# EXERCISE PROMPT
Your answer should hold exactly the lines from the line containing "chức năng của" through the end of the entries that follow.

# INPUT DATA
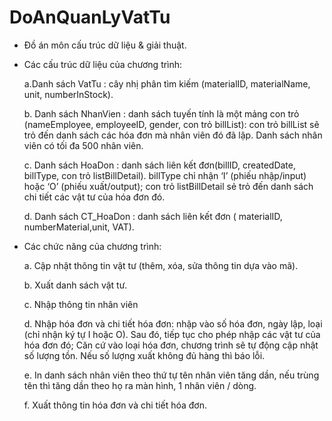 # DoAnQuanLyVatTu
-	Đồ án môn cấu trúc dữ liệu & giải thuật.
-	Các cấu trúc dữ liệu của chương trình:
  
    a.Danh sách VatTu : cây nhị phân tìm kiếm (materialID, materialName, unit, numberInStock).

    b.	Danh sách NhanVien : danh sách tuyến tính là một mảng con trỏ (nameEmployee, employeeID, gender, con trỏ billList): con trỏ billList sẽ trỏ đến danh sách các hóa đơn mà nhân viên đó đã lập. Danh sách nhân viên có tối đa 500 nhân viên.
 	
    c.	Danh sách HoaDon : danh sách liên kết đơn(billID, createdDate, billType, con trỏ listBillDetail). billType chỉ nhận ‘I’ (phiếu nhập/input) hoặc ‘O’ (phiếu xuất/output); con trỏ listBillDetail sẻ trỏ đến danh sách chi tiết các vật tư của hóa đơn đó.
 	
    d.	Danh sách CT_HoaDon : danh sách liên kết đơn ( materialID, numberMaterial,unit, VAT).
 	
-	Các chức năng của chương trình:
  
    a.	Cập nhật thông tin vật tư (thêm, xóa, sửa thông tin dựa vào mã).
  
    b.	Xuất danh sách vật tư.
  
    c.	Nhập thông tin nhân viên
  
    d.	Nhập hóa đơn và chi tiết hóa đơn: nhập vào số hóa đơn, ngày lập, loại (chỉ nhận ký tự I hoặc O). Sau đó, tiếp tục cho phép nhập các vật tư của hóa đơn đó; Căn cứ vào loại hóa           đơn, chương trình sẽ tự động cập nhật số lượng tồn. Nếu số lượng xuất không đủ hàng thì báo lỗi.
  
    e.	In danh sách nhân viên theo thứ tự tên nhân viên tăng dần, nếu trùng tên thì tăng dần theo họ ra màn hình, 1 nhân viên / dòng.
  
    f.	Xuất thông tin hóa đơn và chi tiết hóa đơn.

# SOLUTION TO THIS PROBLEM
-	Các chức năng của chương trình:
  
    a.	Cập nhật thông tin vật tư (thêm, xóa, sửa thông tin dựa vào mã).
  
    b.	Xuất danh sách vật tư.
  
    c.	Nhập thông tin nhân viên
  
    d.	Nhập hóa đơn và chi tiết hóa đơn: nhập vào số hóa đơn, ngày lập, loại (chỉ nhận ký tự I hoặc O). Sau đó, tiếp tục cho phép nhập các vật tư của hóa đơn đó; Căn cứ vào loại hóa           đơn, chương trình sẽ tự động cập nhật số lượng tồn. Nếu số lượng xuất không đủ hàng thì báo lỗi.
  
    e.	In danh sách nhân viên theo thứ tự tên nhân viên tăng dần, nếu trùng tên thì tăng dần theo họ ra màn hình, 1 nhân viên / dòng.
  
    f.	Xuất thông tin hóa đơn và chi tiết hóa đơn.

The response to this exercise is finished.